The emissions intensity of enteric methane and the potential to mitigate enteric methane, varies greatly across regions and also between and within production systems.

(Gerber et al, 2013): Methane emissions per unit of product/Kg of edible protein (emissions intensity)

The major technical mitigation potential is to be found in areas where both measures of emission intensity per unit of product and per unit of land are high. That is mainly in Latin America, South Asia, and in parts of Sub Saharan Africa. Here, a large potential for emissions reduction per unit of protein coincides with substantial volumes of production. In addition, these regions:

  • contribute 70% of global enteric methane emissions
  • are home to an important proportion of global ruminant population; 70%, 90% and 69% of the world’s cattle, buffalo and small ruminant (sheep and goats) populations, respectively.
  • have high absolute emissions and emissions intensities
  • there are existing, cost-effective technologies available already to improve livestock productivity.

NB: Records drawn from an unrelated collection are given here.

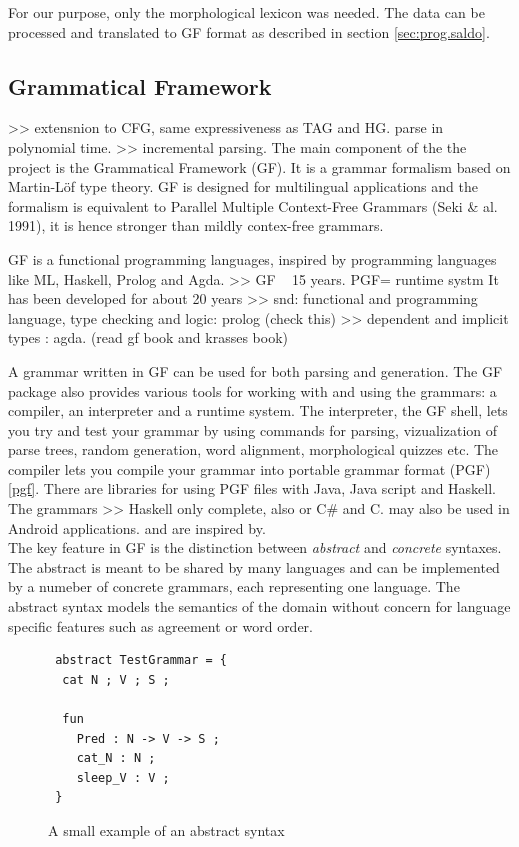 \documentclass{report}
\begin{document}
For our purpose, only the morphological lexicon was needed.
The data can be processed and translated to GF format as described in 
section \ref{sec:prog.saldo}.

\subsection{Grammatical Framework}
>> extensnion to CFG, same expressiveness as TAG and HG. parse in polynomial time.
>> incremental parsing.
The main component of the the project is the Grammatical Framework\cite{gfbok} (GF). It is
a grammar formalism based on Martin-Löf type theory\cite{martinlof}. GF is
designed for multilingual applications and the formalism is equivalent to
Parallel Multiple Context-Free Grammars (Seki \& al. 1991), it is hence
stronger than mildly contex-free grammars. 

GF is a functional programming languages, inspired by programming languages
like ML\cite{ml}, Haskell\cite{haskell}, Prolog\cite{bratko} and
Agda\cite{agda}. 
>> GF ~ 15 years. PGF= runtime systm
It has been developed for about 20 years 
>> snd: functional and programming language, type checking and logic: prolog (check this)
>> dependent and implicit types : agda. (read gf book and krasses book)

A grammar written in GF can be used for both parsing and generation.
The GF package also provides various tools for working with and using the grammars:
a compiler, an interpreter and a runtime system. The interpreter, the GF shell, lets
you try and test your grammar by using commands for parsing, vizualization of parse trees,
random generation, word alignment, morphological quizzes etc.
The compiler lets you compile your grammar into portable grammar format (PGF)\ref{pgf}.
There are libraries for using PGF files with Java, Java script and Haskell. The grammars
>> Haskell only complete, also or C\# and C. 
may also be used in Android applications.
and are inspired by.\\


The key feature in GF is the distinction between
\textit{abstract} and \textit{concrete} syntaxes. The abstract is meant to be
shared by many languages and can be implemented by a numeber of concrete grammars,
each representing one language. The abstract syntax models the semantics of the
domain without concern for language specific features such as agreement or word
order.

\begin{figure}[h]
\begin{verbatim}
 abstract TestGrammar = {
  cat N ; V ; S ;

  fun 
    Pred : N -> V -> S ;
    cat_N : N ;
    sleep_V : V ;
 }
\end{verbatim}
\caption{A small example of an abstract syntax}
\label{fig:gfAbstract1}
\end{figure}
\end{document}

Working with key stakeholders (scientists, policy makers, industry and farmer organisations)  to identify and implement the existing cost effective technologies to improve the productivity of ruminant systems in these regions will benefit millions of rural farmers who rely on ruminants for their livelihoods; providing higher incomes, more plentiful, nutritious and cheaper food, and generating patterns of development that provide employment and benefit to both rural and urban areas while at the same time offering benefits for climate.

The project will work in beef production systems in South America and Dairy Production systems in South Asia and Sub Saharan Africa.